Stellinger Weg: Neue Mitte Eimsbüttel
„Die neue Schanze”, „Eimsbüttels Steindamm”, „mehr Berlin als Hamburg”: Der Stellinger Weg wandelt sich und trägt viele neue Namen. Besuch in einer Straße, die den Stadtteil zusammenbringt – und spaltet.
Von Alana TongersVormittags
Der Morgen ist lange vorbei, und trotzdem wirkt der Stellinger Weg, als habe er noch nicht ausgeschlafen. Er räkelt sich, streckt sich, wird nur langsam wach. Vor dem Restaurant rücken sie erste Stühle, fegen Blätter vom Asphalt. Vor dem Kiosk eine ältere Dame im Rollstuhl. Kaffee aus dem Pappbecher, eine Schachtel Zigaretten daneben. Die Straße klingt nach leisem Wind und verlaufenen Gesprächen. So viele Fahrräder wie Autos unterwegs. Das ist Ruhe in Eimsbüttel. Schwer vorstellbar, dass es hier irgendwann mal anders ist.
„Vor 12 Uhr ist nicht viel los”, meint Sam Wright. Sie sitzt auf einer Bank vor ihrem Vintage-Laden an der Ecke zur Schopstraße. Fabulously Old Things öffnet sie deshalb erst später. Anders lohnt es sich kaum. Die 48-jährige Britin verkauft hier seit letztem Jahr Secondhand-Kleidung. In Eimsbüttel wohnt sie mit ihren Kindern schon länger – im Stellinger Weg ist sie neu.

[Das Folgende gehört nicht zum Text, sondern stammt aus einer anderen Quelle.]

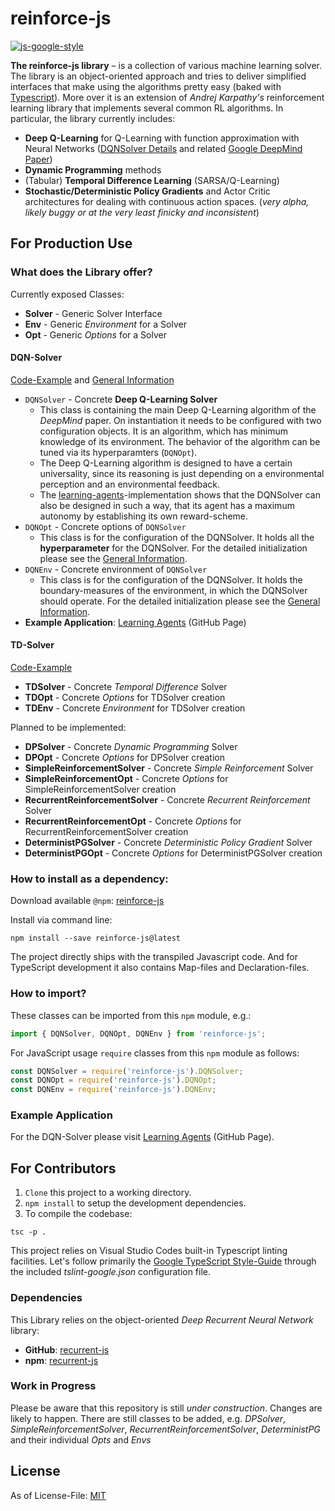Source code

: # reinforce-js
[![js-google-style](https://img.shields.io/badge/code%20style-google-blue.svg)](https://google.github.io/styleguide/jsguide.html)

[dqn-solver]: examples/dqn-solver.md
[dqn-solver-src]: examples/dqn-solver-src.md
[td-solver-src]: examples/td-solver-src.md

**The reinforce-js library** &ndash; is a collection of various machine learning solver. The library is an object-oriented approach and tries to deliver simplified interfaces that make using the algorithms pretty easy (baked with [Typescript](https://github.com/Microsoft/TypeScript)). More over it is an extension of _Andrej Karpathy's_ reinforcement learning library that implements several common RL algorithms.
In particular, the library currently includes:

* **Deep Q-Learning** for Q-Learning with function approximation with Neural Networks ([DQNSolver Details][dqn-solver] and related [Google DeepMind Paper](https://www.nature.com/articles/nature14236))
* **Dynamic Programming** methods
* (Tabular) **Temporal Difference Learning** (SARSA/Q-Learning)
* **Stochastic/Deterministic Policy Gradients** and Actor Critic architectures for dealing with continuous action spaces. (_very alpha, likely buggy or at the very least finicky and inconsistent_)

## For Production Use

### What does the Library offer?

Currently exposed Classes:

* **Solver** - Generic Solver Interface
* **Env** - Generic *Environment* for a Solver
* **Opt** - Generic *Options* for a Solver

#### DQN-Solver

[Code-Example][dqn-solver-src] and [General Information][dqn-solver]

* `DQNSolver` - Concrete **Deep Q-Learning Solver**
  * This class is containing the main Deep Q-Learning algorithm of the *DeepMind* paper. On instantiation it needs to be configured with two configuration objects. It is an algorithm, which has minimum knowledge of its environment. The behavior of the algorithm can be tuned via its hyperparamters (`DQNOpt`).
  * The Deep Q-Learning algorithm is designed to have a certain universality, since its reasoning is just depending on a environmental perception and an environmental feedback.
  * The [learning-agents](https://mvrahden.github.io/learning-agents)-implementation shows that the DQNSolver can also be designed in such a way, that its agent has a maximum autonomy by establishing its own reward-scheme.
* `DQNOpt` - Concrete options of `DQNSolver`
  * This class is for the configuration of the DQNSolver. It holds all the **hyperparameter** for the DQNSolver. For the detailed initialization please see the [General Information][dqn-solver].
* `DQNEnv` - Concrete environment of `DQNSolver`
  * This class is for the configuration of the DQNSolver. It holds the boundary-measures of the environment, in which the DQNSolver should operate. For the detailed initialization please see the [General Information][dqn-solver].
* **Example Application**: [Learning Agents](https://mvrahden.github.io/learning-agents) (GitHub Page)

#### TD-Solver 

[Code-Example][td-solver-src]

* **TDSolver** - Concrete *Temporal Difference* Solver
* **TDOpt** - Concrete *Options* for TDSolver creation
* **TDEnv** - Concrete *Environment* for TDSolver creation

Planned to be implemented:

* **DPSolver** - Concrete *Dynamic Programming* Solver
* **DPOpt** - Concrete *Options* for DPSolver creation
* **SimpleReinforcementSolver** - Concrete *Simple Reinforcement* Solver
* **SimpleReinforcementOpt** - Concrete *Options* for SimpleReinforcementSolver creation
* **RecurrentReinforcementSolver** - Concrete *Recurrent Reinforcement* Solver
* **RecurrentReinforcementOpt** - Concrete *Options* for RecurrentReinforcementSolver creation
* **DeterministPGSolver** - Concrete *Deterministic Policy Gradient* Solver
* **DeterministPGOpt** - Concrete *Options* for DeterministPGSolver creation

### How to install as a dependency:

Download available `@npm`: [reinforce-js](https://www.npmjs.com/package/reinforce-js)

Install via command line:

```
npm install --save reinforce-js@latest
```

The project directly ships with the transpiled Javascript code.
And for TypeScript development it also contains Map-files and Declaration-files.

### How to import?

These classes can be imported from this `npm` module, e.g.:
```typescript
import { DQNSolver, DQNOpt, DQNEnv } from 'reinforce-js';
```

For JavaScript usage `require` classes from this `npm` module as follows:
```javascript
const DQNSolver = require('reinforce-js').DQNSolver;
const DQNOpt = require('reinforce-js').DQNOpt;
const DQNEnv = require('reinforce-js').DQNEnv;
```

### Example Application

For the DQN-Solver please visit [Learning Agents](https://mvrahden.github.io/learning-agents) (GitHub Page).

## For Contributors

1. `Clone` this project to a working directory.
2. `npm install` to setup the development dependencies.
3. To compile the codebase:

```
tsc -p .
```

This project relies on Visual Studio Codes built-in Typescript linting facilities. Let's follow primarily the [Google TypeScript Style-Guide](https://github.com/google/ts-style) through the included *tslint-google.json* configuration file.

### Dependencies

This Library relies on the object-oriented _Deep Recurrent Neural Network_ library:

* **GitHub**: [recurrent-js](https://github.com/mvrahden/recurrent-js)
* **npm**: [recurrent-js](https://www.npmjs.com/package/recurrent-js)

### Work in Progress
Please be aware that this repository is still _under construction_. Changes are likely to happen.
There are still classes to be added, e.g. *DPSolver*, *SimpleReinforcementSolver*, *RecurrentReinforcementSolver*, *DeterministPG* and their individual *Opts* and *Envs*

## License

As of License-File: [MIT](LICENSE)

Und ist froh, hier zu sein.
„Der Vibe ist – wie sagt man – released”, erzählt sie. Alles fließt, läuft entspannt in seinen Bahnen. Die Straße lässt sich nicht hetzen und nimmt sich Zeit zum Reden. „Wie geht es den Kleinen?”, fragt eine Frau mit Gehwagen die junge Friseurin vor dem Salon. Ein älterer Herr winkt zwei Straßenreinigern.
»Die Osterstraße ist Hamburg. Der Stellinger Weg ist Berlin«
Die Nachbarschaft ist eine, die dem Wort gerecht wird. Sie ist die geschlossene Freundesgruppe, zu der man unbedingt gehören möchte. „Ich weiß alles, was hier passiert”, lacht Sam. Neuigkeiten verbreiten sich im Stellinger Weg von Haustür zu Ladentür zur Straßenecke in Eimsbütteler Schnack. Man hilft sich untereinander: Das Restaurant nebenan verschickt für Sam Flyer.
Ihre Stammkundinnen sind zum Großteil Nachbarinnen und Freundinnen aus der Umgebung. „Die sind mein bread and butter”, sagt sie. Haben sie durch die Corona-Schließungen getragen. Der Stellinger Weg sei individueller als der Rest Eimsbüttels. Die Menschen geben sich wie sie wollen, tragen, was sie wollen. Weniger skandinavisch cleane Mode, mehr „Who cares?”. Sam hat französische Nachbarn, im Haus gegenüber wohnt eine Freundin aus New York, auf der anderen Straßenseite liegt das albanische Arian’s Pub. „Die Osterstraße ist Hamburg. Der Stellinger Weg ist Berlin”, sagt sie.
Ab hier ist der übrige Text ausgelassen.